Beetroot Mishti Doi is one of the most popular of current trending foods in the world. It’s enjoyed by millions daily. It is easy, it’s quick, it tastes yummy. They’re nice and they look fantastic. Beetroot Mishti Doi is something that I’ve loved my whole life.

Mishti doi recipe with step by step pics. Mishti doi is a classic Bengali sweet made with milk, curd culture and jaggery or sugar. The jaggery used traditionally to make mishti doi is palm jaggery.

To begin with this particular recipe, we must first prepare a few components. You can cook beetroot mishti doi using 8 ingredients and 14 steps. Here is how you cook it.

The ingredients needed to make Beetroot Mishti Doi:
  1. Take For the beetroot syrup :
  2. Take 1 medium beetroot
  3. Prepare 2 cup water
  4. Take 1 cup sugar
  5. Make ready For the mishti doi/yoghurt
  6. Prepare 1 -litre full cream/whole milk
  7. Prepare 1 tsp Strawberry essence
  8. Get 1 cup curd/yoghurt

Mishti doi (Bengali: মিষ্টি দই) is a fermented sweet doi (yogurt) originating from Bogra District in Bangladesh and a very popular dessert throughout the country. It is also popular in the Indian states of West Bengal, Tripura and Assam's Barak Valley. It is made with milk and sugar/jaggery. Mishti doi reminds me, and probably all Bengalis an earthen pot filled with a brownish mass of sweet curd.

Steps to make Beetroot Mishti Doi:
  1. Wash, peel and chop the beetroot.
  2. Using a blender, blend the beetroot with a little water at first to a smooth puree. Then add the remaining water and blend.
  3. Run it through a sieve to catch the pulp and re-blend any large bits.
  4. Add sugar to the beetroot juice.
  5. Boil over medium heat. Stir until sugar is blended well.
  6. Continue cooking until the raw smell disappears. Keep skimming the foam that is formed on the top.
  7. Once it becomes thick, remove from heat and let it cool down.
  8. Boil the milk in a heavy-bottomed non-stick pot. Stir occasionally.
  9. Keep boiling until the milk has reduced to half of its original quantity.
  10. Then stir in the beet syrup. Mix it well. Turn the heat off.
  11. Now let the milk cool down till it is just lukewarm.
  12. Take curd or yoghurt, it should be homemade, beat it with a whisk. Add it to the warm milk. Then add strawberry/vanilla essence (optional). Stir well.
  13. Then pour it into the desired pot or container. A clay pot is the best but if you don't have that then you can even use a glass bowl. Cover with foil and allow it to set in a warm place for 10 to 12 hours. Don't disturb it, as it can ruin the shape.
  14. Once it sets completely, refrigerate it for 2 to 3 hours. Then serve the chilled mishti doi.

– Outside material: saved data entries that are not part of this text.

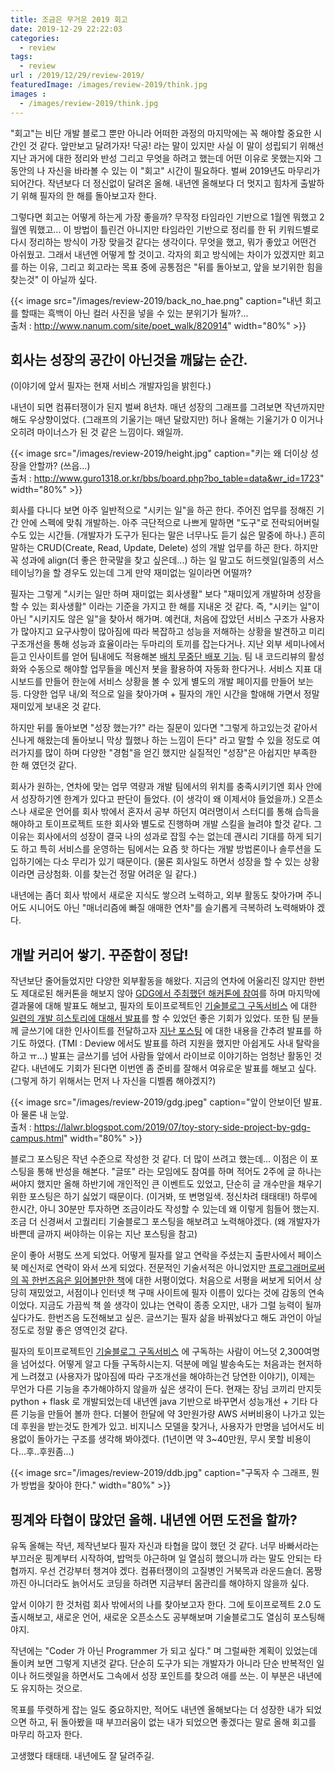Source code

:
 ```yaml
---
title: 조금은 무거운 2019 회고
date: 2019-12-29 22:22:03
categories:
  - review
tags: 
  - review
url : /2019/12/29/review-2019/
featuredImage: /images/review-2019/think.jpg
images :
  - /images/review-2019/think.jpg  
---
```


"회고"는 비단 개발 블로그 뿐만 아니라 어떠한 과정의 마지막에는 꼭 해야할 중요한 시간인 것 같다. 앞만보고 달려가자! 닥공! 라는 말이 있지만 사실 이 말이 성립되기 위해선 지난 과거에 대한 정리와 반성 그리고 무엇을 하려고 했는데 어떤 이유로 못했는지와 그 동안의 나 자신을 바라볼 수 있는 이 "회고" 시간이 필요하다. <!--more -->벌써 2019년도 마무리가 되어간다. 작년보다 더 정신없이 달려온 올해. 내년엔 올해보다 더 멋지고 힘차게 출발하기 위해 필자의 한 해를 돌아보고자 한다. 

그렇다면 회고는 어떻게 하는게 가장 좋을까? 무작정 타임라인 기반으로 1월엔 뭐했고 2월엔 뭐했고... 이 방법이 틀린건 아니지만 타임라인 기반으로 정리를 한 뒤 키워드별로 다시 정리하는 방식이 가장 맞을것 같다는 생각이다. 무엇을 했고, 뭐가 좋았고 어떤건 아쉬웠고. 그래서 내년엔 어떻게 할 것이고. 각자의 회고 방식에는 차이가 있겠지만 회고를 하는 이유, 그리고 회고라는 목표 중에 공통점은 "뒤를 돌아보고, 앞을 보기위한 힘을 찾는것" 이 아닐까 싶다.

{{< image src="/images/review-2019/back_no_hae.png" caption="내년 회고를 할때는 흑백이 아닌 컬러 사진을 넣을 수 있는 분위기가 될까?... <br>출처 : http://www.nanum.com/site/poet_walk/820914" width="80%" >}}

## 회사는 성장의 공간이 아닌것을 깨닳는 순간.
(이야기에 앞서 필자는 현재 서비스 개발자임을 밝힌다.)

내년이 되면 컴퓨터쟁이가 된지 벌써 8년차. 매년 성장의 그래프를 그려보면 작년까지만 해도 우상향이었다. (그래프의 기울기는 매년 달랐지만) 허나 올해는 기울기가 0 이거나 오히려 마이너스가 된 것 같은 느낌이다. 왜일까.

{{< image src="/images/review-2019/height.jpg" caption="키는 왜 더이상 성장을 안할까? (쓰읍...) <br>출처 : http://www.guro1318.or.kr/bbs/board.php?bo_table=data&wr_id=1723" width="80%" >}}

회사를 다니다 보면 아주 일반적으로 "시키는 일"을 하곤 한다. 주어진 업무를 정해진 기간 안에 스펙에 맞춰 개발하는. 아주 극단적으로 나쁘게 말하면 "도구"로 전락되어버릴 수도 있는 시간들. (개발자가 도구가 된다는 말은 너무나도 듣기 싫은 말중에 하나.) 흔히 말하는 CRUD(Create, Read, Update, Delete) 성의 개발 업무를 하곤 한다. 하지만 꼭 성과에 align(더 좋은 한국말을 찾고 싶은데...) 하는 일 말고도 허드렛일(일종의 서스테이닝?)을 할 경우도 있는데 그게 만약 재미없는 일이라면 어떨까? 

필자는 그렇게 "시키는 일만 하며 재미없는 회사생활" 보다 "재미있게 개발하며 성장을 할 수 있는 회사생활" 이라는 기준을 가지고 한 해를 지내온 것 같다. 즉, "시키는 일"이 아닌 "시키지도 않은 일"을 찾아서 해가며. 예컨대, 처음에 잡았던 서비스 구조가 사용자가 많아지고 요구사항이 많아짐에 따라 복잡하고 성능을 저해하는 상황을 발견하고 미리 구조개선을 통해 성능과 효율이라는 두마리의 토끼를 잡는다거나. 지난 외부 세미나에서 듣고 인사이트를 얻어 팀내에도 적용해본 [배치 무중단 배포 기능](https://taetaetae.github.io/2019/10/13/batch-nondisruptive-deploy/). 팀 내 코드리뷰의 활성화와 수동으로 해야할 업무들을 메신저 봇을 활용하여 자동화 한다거나. 서비스 지표 대시보드를 만들어 한눈에 서비스 상황을 볼 수 있게 별도의 개발 페이지를 만들어 보는 등. 다양한 업무 내/외 적으로 일을 찾아가며 + 필자의 개인 시간을 할애해 가면서 정말 재미있게 보내온 것 같다.

하지만 뒤를 돌아보면 "성장 했는가?" 라는 질문이 있다면 "그렇게 하고있는것 같아서 신나게 해왔는데 돌아보니 막상 뭘했나 하는 느낌이 든다" 라고 말할 수 있을 정도로 여러가지를 많이 하며 다양한 "경험"을 얻긴 했지만 실질적인 "성장"은 아쉽지만 부족한 한 해 였던것 같다.

회사가 원하는, 연차에 맞는 업무 역량과 개발 팀에서의 위치를 충족시키기엔 회사 안에서 성장하기엔 한계가 있다고 판단이 들었다. (이 생각이 왜 이제서야 들었을까.) 오픈소스나 새로운 언어를 회사 밖에서 혼자서 공부 하던지 여러명이서 스터디를 통해 습득을 해야하고 토이프로젝트 또한 회사와 별도로 진행하며 개발 스킬을 늘려야 할것 같다. 그 이유는 회사에서의 성장이 결국 나의 성과로 잡힐 수는 없는데 괜시리 기대를 하게 되기도 하고 특히 서비스를 운영하는 팀에서는 요즘 핫 하다는 개발 방법론이나 솔루션을 도입하기에는 다소 무리가 있기 때문이다. (물론 회사일도 하면서 성장을 할 수 있는 상황이라면 금상첨화. 이를 찾는건 정말 어려운 일 같다.)

내년에는 좀더 회사 밖에서 새로운 지식도 쌓으려 노력하고, 외부 활동도 찾아가며 주니어도 시니어도 아닌 "매너리즘에 빠질 애매한 연차"를 슬기롭게 극복하려 노력해봐야 겠다.

## 개발 커리어 쌓기. 꾸준함이 정답!
작년보단 줄어들었지만 다양한 외부활동을 해왔다. 지금의 연차에 어울리진 않지만 한번도 제대로된 해커톤을 해보지 않아 [GDG에서 주최했던 해커톤에 참여](https://taetaetae.github.io/2019/05/19/d-light-togetherthon-2019/)를 하며 마지막에 결과물에 대해 발표도 해보고, 필자의 토이프로젝트인 [기술블로그 구독서비스](http://daily-devblog.com/) 에 대한 [일련의 개발 히스토리에 대해서 발표](https://festa.io/events/364?)를 할 수 있었던 좋은 기회가 있었다. 또한 팀 분들께 글쓰기에 대한 인사이트를 전달하고자 [지난 포스팅](https://taetaetae.github.io/2019/10/27/a-reason-for-writing/) 에 대한 내용을 간추려 발표를 하기도 하였다. (TMI : Deview 에서도 발표를 하려 지원을 했지만 아쉽게도 사내 탈락을 하고 ㅠ...) 발표는 글쓰기를 넘어 사람들 앞에서 라이브로 이야기하는 엄청난 활동인 것 같다. 내년에도 기회가 된다면 이번엔 좀 준비를 잘해서 여유로운 발표를 해보고 싶다. (그렇게 하기 위해서는 먼저 나 자신을 디벨롭 해야겠지?)

{{< image src="/images/review-2019/gdg.jpeg" caption="앞이 안보이던 발표. 아 물론 내 눈앞. <br>출처 : https://lalwr.blogspot.com/2019/07/toy-story-side-project-by-gdg-campus.html" width="80%" >}}

블로그 포스팅은 작년 수준으로 작성한 것 같다. 더 많이 쓰려고 했는데... 이점은 이 포스팅을 통해 반성을 해본다. "글또" 라는 모임에도 참여를 하며 적어도 2주에 글 하나는 써야지 했지만 올해 하반기에 개인적인 큰 이벤트도 있었고, 단순히 글 개수만을 채우기 위한 포스팅은 하기 싫었기 때문이다. (이거봐, 또 변명일색. 정신차려 태태태!) 하루에 한시간, 아니 30분만 투자하면 조금이라도 작성할 수 있는데 왜 이렇게 힘들어 했는지. 조금 더 신경써서 고퀄리티 기술블로그 포스팅을 해보려고 노력해야겠다. (왜 개발자가 바쁜데 글까지 써야하는 이유는 지난 포스팅을 참고)

운이 좋아 서평도 쓰게 되었다. 어떻게 필자를 알고 연락을 주셨는지 출판사에서 페이스북 메신저로 연락이 와서 쓰게 되었다. 전문적인 기술서적은 아니었지만 [프로그래머로써의 꼭 한번즈음은 읽어볼만한 책](http://digital.kyobobook.co.kr/digital/ebook/ebookDetail.ink?barcode=4801160509510)에 대한 서평이었다. 처음으로 서평을 써보게 되어서 상당히 재밌었고, 서점이나 인터넷 책 구매 사이트에 필자 이름이 있다는 것에 감동의 연속이었다. 지금도 가끔씩 책 쓸 생각이 있냐는 연락이 종종 오지만, 내가 그럴 능력이 될까 싶다가도. 한번즈음 도전해보고 싶은. 글쓰기는 필자 삶을 바꿔놨다고 해도 과언이 아닐 정도로 정말 좋은 영역인것 같다.

필자의 토이프로젝트인 [기술블로그 구독서비스](http://daily-devblog.com/) 에 구독하는 사람이 어느덧 2,300여명을 넘어섰다. 어떻게 알고 다들 구독하시는지. 덕분에 메일 발송속도는 처음과는 현저하게 느려졌고 (사용자가 많아짐에 따라 구조개선을 해야하는건 당연한 이야기), 이제는 무언가 다른 기능을 추가해야하지 않을까 싶은 생각이 든다. 현재는 장님 코끼리 만지듯 python + flask 로 개발되었는데 내년엔 java 기반으로 바꾸면서 성능개선 + 기타 다른 기능을 만들어 볼까 한다. 더불어 한달에 약 3만원가량 AWS 서버비용이 나가고 있는데 후원을 받는것도 한계가 있고. 비지니스 모델을 찾거나, 사용자가 만명을 넘어서도 비용없이 돌아가는 구조를 생각해 봐야겠다. (1년이면 약 3\~40만원, 무시 못할 비용이다...후..후원좀...)

{{< image src="/images/review-2019/ddb.jpg" caption="구독자 수 그래프, 뭔가 방법을 찾아야 한다." width="80%" >}}

## 핑계와 타협이 많았던 올해. 내년엔 어떤 도전을 할까?
유독 올해는 작년, 제작년보다 필자 자신과 타협을 많이 했던 것 같다. 너무 바빠서라는 부끄러운 핑계부터 시작하여, 밥먹듯 야근하며 일 열심히 했으니까 라는 말도 안되는 타협까지. 우선 건강부터 챙겨야 겠다. 컴퓨터쟁이의 고질병인 거북목과 라운드숄더. 몸짱까진 아니더라도 늙어서도 코딩을 하려면 지금부터 몸관리를 해야하지 않을까 싶다. 

앞서 이야기 한 것처럼 회사 밖에서의 나를 찾아보고자 한다. 그에 토이프로젝트 2.0 도 출시해보고, 새로운 언어, 새로운 오픈소스도 공부해보며 기술블로그도 열심히 포스팅해야지. 

작년에는 "Coder 가 아닌 Programmer 가 되고 싶다." 며 그럴싸한 계획이 있었는데 돌이켜 보면 그렇게 지낸것 같다. 단순히 도구가 되는 개발자가 아니라 단순 반복적인 일이나 허드렛일을 하면서도 그속에서 성장 포인트를 찾으려 애를 쓰는. 이 부분은 내년에도 유지하는 것으로.

목표를 뚜렷하게 잡는 일도 중요하지만, 적어도 내년엔 올해보다는 더 성장한 내가 되었으면 하고, 뒤 돌아봤을 때 부끄러움이 없는 내가 되었으면 좋겠다는 말로 올해 회고를 마무리 하고자 한다.

고생했다 태태태. 내년에도 잘 달려주길.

Mishti doi though a very popular dessert throughout Bengal, it is rarely prepared at home. Mishti Doi is synonymous with Bengal in East India. Mishti Doi tastes great but is amazingly simple to make. I have been trying to make Mishti Doi. I have made two variants so far a.

So that is going to wrap it up for this special food beetroot mishti doi recipe. Thanks so much for reading. I’m confident you can make this at home. There is gonna be interesting food in home recipes coming up. Don’t forget to bookmark this page in your browser, and share it to your loved ones, colleague and friends. Thank you for reading. Go on get cooking!